Urostomy

A urostomy refers to a diversion in the urinary tract to bypass the diseased bladder. The surgical procedure involved in the creation of a urostomy results in the formation of an opening in the abdomen to allow ureters to expel urine out of the body. This opening is known as a stoma. with no sphincters in the stoma, you are going to need to wear an ostomy bag over it to manage your urine evacuations.

Living with a urostomy

Here is what you may want to know about living with a urostomy.

  • During the first six weeks after surgery, you will need to abstain from lifting heavy objects.
  • A urostomy pouch is waterproof, which allows you to bathe, swim, and engage in other water activities. If you want to secure the edges of the skin barrier of the ostomy pouch, you may need to use waterproof tape.
  • Wearing a waist belt may not remain a viable option anymore when you have a urostomy. You can loosen the waist belt or start using suspenders.
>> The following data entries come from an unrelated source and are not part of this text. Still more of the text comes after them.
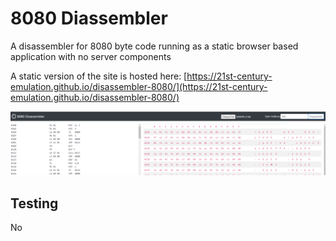 # 8080 Diassembler

A disassembler for 8080 byte code running as a static browser based application with no server components

A static version of the site is hosted here: [https://21st-century-emulation.github.io/disassembler-8080/](https://21st-century-emulation.github.io/disassembler-8080/)

![Screenshot](./.github/8080PRE-screenshot.png?raw=true)

## Testing

No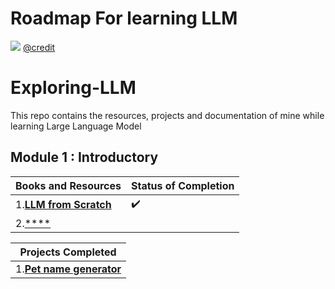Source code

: # Roadmap For learning LLM
![](https://github.com/Utshav-paudel/LLM-Zero-to-Hero/blob/005de40ff05da7ab3e879b13925f536868be9cb7/File_dump/roadmap_scientist.png)
[@credit](https://github.com/mlabonne/llm-course/tree/main)
# Exploring-LLM
This repo contains the resources, projects and documentation of mine while learning Large Language Model 

## Module 1 : Introductory
| Books and Resources | Status of Completion |
| ----- | -----|
| 1.[**LLM from Scratch**](https://youtu.be/UU1WVnMk4E8?si=2r58NpTIn-Z0Y_Z2)| ✔️ |
| 2.[****]()|  |

| Projects Completed |
| ----------------- |
|1.[**Pet name generator**](https://github.com/Utshav-paudel/Petname-Generator) |
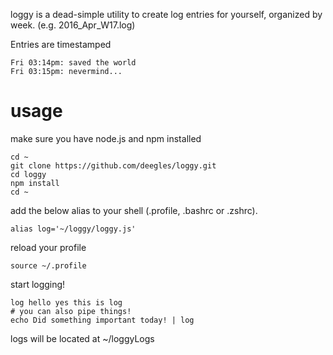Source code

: loggy is a dead-simple utility to create log entries for yourself, organized by week. (e.g. 2016_Apr_W17.log)

Entries are timestamped
    
    Fri 03:14pm: saved the world
    Fri 03:15pm: nevermind...

# usage

make sure you have node.js and npm installed

    cd ~
    git clone https://github.com/deegles/loggy.git
    cd loggy
    npm install
    cd ~

add the below alias to your shell (.profile, .bashrc or .zshrc). 

    alias log='~/loggy/loggy.js'
    
reload your profile

    source ~/.profile
    
start logging!

    log hello yes this is log
    # you can also pipe things!
    echo Did something important today! | log
    
logs will be located at ~/loggyLogs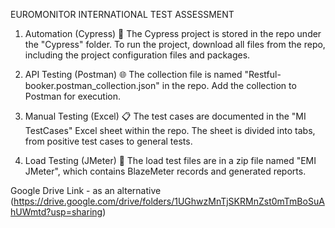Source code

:EUROMONITOR INTERNATIONAL TEST ASSESSMENT  

1. Automation (Cypress) 🔧
The Cypress project is stored in the repo under the "Cypress" folder. To run the project, download all files from the repo, including the project configuration files and packages.

2. API Testing (Postman) 🌐 
The collection file is named "Restful-booker.postman_collection.json" in the repo. Add the collection to Postman for execution.

3. Manual Testing (Excel) 📋
The test cases are documented in the "MI TestCases" Excel sheet within the repo. The sheet is divided into tabs, from positive test cases to general tests.

4. Load Testing (JMeter) 🚀 
The load test files are in a zip file named "EMI JMeter", which contains BlazeMeter records and generated reports.

Google Drive Link - as an alternative (https://drive.google.com/drive/folders/1UGhwzMnTjSKRMnZst0mTmBoSuAhUWmtd?usp=sharing)




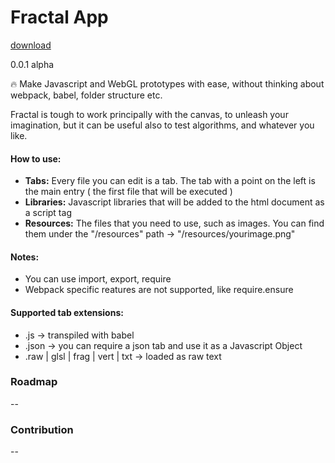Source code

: #  Fractal App

[download](https://github.com/FractalApp/fractal/raw/master/build/Fractal-v0.0.1-b2.zip)

0.0.1 alpha

🔥 Make Javascript and WebGL prototypes with ease, without thinking about webpack, babel, folder structure etc.

Fractal is tough to work principally with the canvas, to unleash your imagination, but it can be useful also to test algorithms, and whatever you like.

#### How to use:
- **Tabs:**  Every file you can edit is a tab. The tab with a point on the left is the main entry ( the first file that will be executed )
- **Libraries:** Javascript libraries that will be added to the html document as a script tag
- **Resources:** The files that you need to use, such as images. You can find them under the "/resources" path -> "/resources/yourimage.png"

#### Notes: 
- You can use import, export, require
- Webpack specific reatures are not supported, like require.ensure

#### Supported tab extensions:
- .js -> transpiled with babel
- .json -> you can require a json tab and use it as a Javascript Object
- .raw | glsl | frag | vert | txt -> loaded as raw text

### Roadmap
--

### Contribution
--
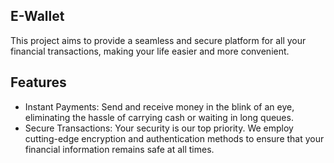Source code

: ## E-Wallet
This project aims to provide a seamless and secure platform for all your financial transactions, making your life easier and more convenient.
## Features
- Instant Payments: Send and receive money in the blink of an eye, eliminating the hassle of carrying cash or waiting in long queues.
- Secure Transactions: Your security is our top priority. We employ cutting-edge encryption and authentication methods to ensure that your financial information remains safe at all times.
You can discuss clothing options with your ostomy care nurse.
  • You will need to keep an extra urostomy pouch the entire time to deal with an unexpected leakage. If you are planning on traveling, you can have extra supplies in a hand-carry bag. Make sure that these extra supplies are easily accessible to you.
  • If you have hair on the skin around your stoma, you will want to get rid of them to ensure an ideal adhesion between the skin barrier and the peristomal skin. You can remove hair with the help of a razor or electric shaver.
  • Some men might suffer erectile dysfunction for a few weeks after urostomy surgery. This condition generally subsides when connected nerves recover from the impact of surgery. The best way is to discuss this matter with your surgeon or doctor to find a viable solution to restore your sexual functions.

When to call an ostomy care nurse

You will need to see your ostomy care nurse during the first two weeks after surgery. The nurse will check your stoma and the skin around it.
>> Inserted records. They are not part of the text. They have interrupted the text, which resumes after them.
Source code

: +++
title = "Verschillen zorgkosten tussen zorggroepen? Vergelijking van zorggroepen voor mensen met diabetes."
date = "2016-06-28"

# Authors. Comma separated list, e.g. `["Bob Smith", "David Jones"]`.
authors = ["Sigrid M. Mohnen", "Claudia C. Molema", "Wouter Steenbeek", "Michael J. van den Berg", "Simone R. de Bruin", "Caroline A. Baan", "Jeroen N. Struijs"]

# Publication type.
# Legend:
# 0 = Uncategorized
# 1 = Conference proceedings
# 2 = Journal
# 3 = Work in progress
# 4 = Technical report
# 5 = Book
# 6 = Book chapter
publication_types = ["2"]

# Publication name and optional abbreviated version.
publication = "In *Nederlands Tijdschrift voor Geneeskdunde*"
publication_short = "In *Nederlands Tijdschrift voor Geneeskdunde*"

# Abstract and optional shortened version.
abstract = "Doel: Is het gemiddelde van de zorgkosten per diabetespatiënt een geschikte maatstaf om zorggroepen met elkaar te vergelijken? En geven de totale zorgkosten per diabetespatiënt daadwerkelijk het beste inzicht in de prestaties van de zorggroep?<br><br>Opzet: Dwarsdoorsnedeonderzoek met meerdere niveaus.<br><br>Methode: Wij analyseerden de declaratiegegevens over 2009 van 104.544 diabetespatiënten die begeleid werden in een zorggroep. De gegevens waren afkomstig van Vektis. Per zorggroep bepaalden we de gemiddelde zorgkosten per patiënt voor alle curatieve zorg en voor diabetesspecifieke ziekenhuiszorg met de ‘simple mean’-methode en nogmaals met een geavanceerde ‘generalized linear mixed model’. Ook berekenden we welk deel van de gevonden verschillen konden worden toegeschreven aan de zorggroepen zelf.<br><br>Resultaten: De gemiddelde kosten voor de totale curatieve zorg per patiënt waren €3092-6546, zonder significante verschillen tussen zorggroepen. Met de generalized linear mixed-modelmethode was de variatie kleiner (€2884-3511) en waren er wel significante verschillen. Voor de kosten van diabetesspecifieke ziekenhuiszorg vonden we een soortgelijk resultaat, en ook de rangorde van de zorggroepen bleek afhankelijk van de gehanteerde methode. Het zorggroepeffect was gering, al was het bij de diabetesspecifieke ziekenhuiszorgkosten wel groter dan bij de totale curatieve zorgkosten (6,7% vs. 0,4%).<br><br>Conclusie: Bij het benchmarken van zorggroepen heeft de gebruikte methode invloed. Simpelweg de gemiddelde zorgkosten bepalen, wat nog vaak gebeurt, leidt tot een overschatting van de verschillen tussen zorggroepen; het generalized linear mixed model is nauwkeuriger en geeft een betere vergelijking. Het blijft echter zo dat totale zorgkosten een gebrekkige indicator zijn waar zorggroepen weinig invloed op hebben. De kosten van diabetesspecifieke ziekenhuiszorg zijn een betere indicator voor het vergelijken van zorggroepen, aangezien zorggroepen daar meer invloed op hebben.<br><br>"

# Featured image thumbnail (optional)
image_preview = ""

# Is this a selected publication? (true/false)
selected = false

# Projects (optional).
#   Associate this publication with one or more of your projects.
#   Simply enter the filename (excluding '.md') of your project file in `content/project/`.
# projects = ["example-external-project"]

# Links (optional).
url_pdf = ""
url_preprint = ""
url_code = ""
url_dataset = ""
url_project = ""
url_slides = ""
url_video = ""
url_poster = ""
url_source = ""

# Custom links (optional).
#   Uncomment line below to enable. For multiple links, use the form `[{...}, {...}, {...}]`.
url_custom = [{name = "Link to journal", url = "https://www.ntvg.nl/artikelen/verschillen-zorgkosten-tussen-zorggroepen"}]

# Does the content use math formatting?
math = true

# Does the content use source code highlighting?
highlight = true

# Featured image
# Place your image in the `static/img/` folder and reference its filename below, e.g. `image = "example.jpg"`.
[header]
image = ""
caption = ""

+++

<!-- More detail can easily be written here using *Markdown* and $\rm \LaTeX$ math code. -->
You may have to call the nurse if you notice the following problems.

  • The pouch doesn’t remain in place.
  • The skin around your stoma is red, itchy, or painful.
  • There is a cut in the stoma.

Urinary tract infections

With a urostomy comes a higher susceptibility to developing urinary tract infections, which can be quite painful. The presence of bacteria in urine can be one of the reasons for these infections, so you will have to take care of your stoma and the skin around it to prevent these problems. You will need to take note of the usual color of urine. Any change in the urine color will denote a problem, which you need to fix to prevent any painfulness.

Signs of urinary tract infections include:

  • Strong smelling urine
  • High fever
  • Back pain
  • Pus in urine

To lower the risk of urinary tract infections, first, you have to make sure that you are drinking at least eight to ten glasses of water every day. Taking vitamin C will also help you lower these risks.

It is crucial to wash your hands every time you empty or change your ostomy pouch. Remember, hygiene is the most critical requirement to prevent any infections related to your urostomy. For further details, you may want to speak to your doctor or ostomy care nurse.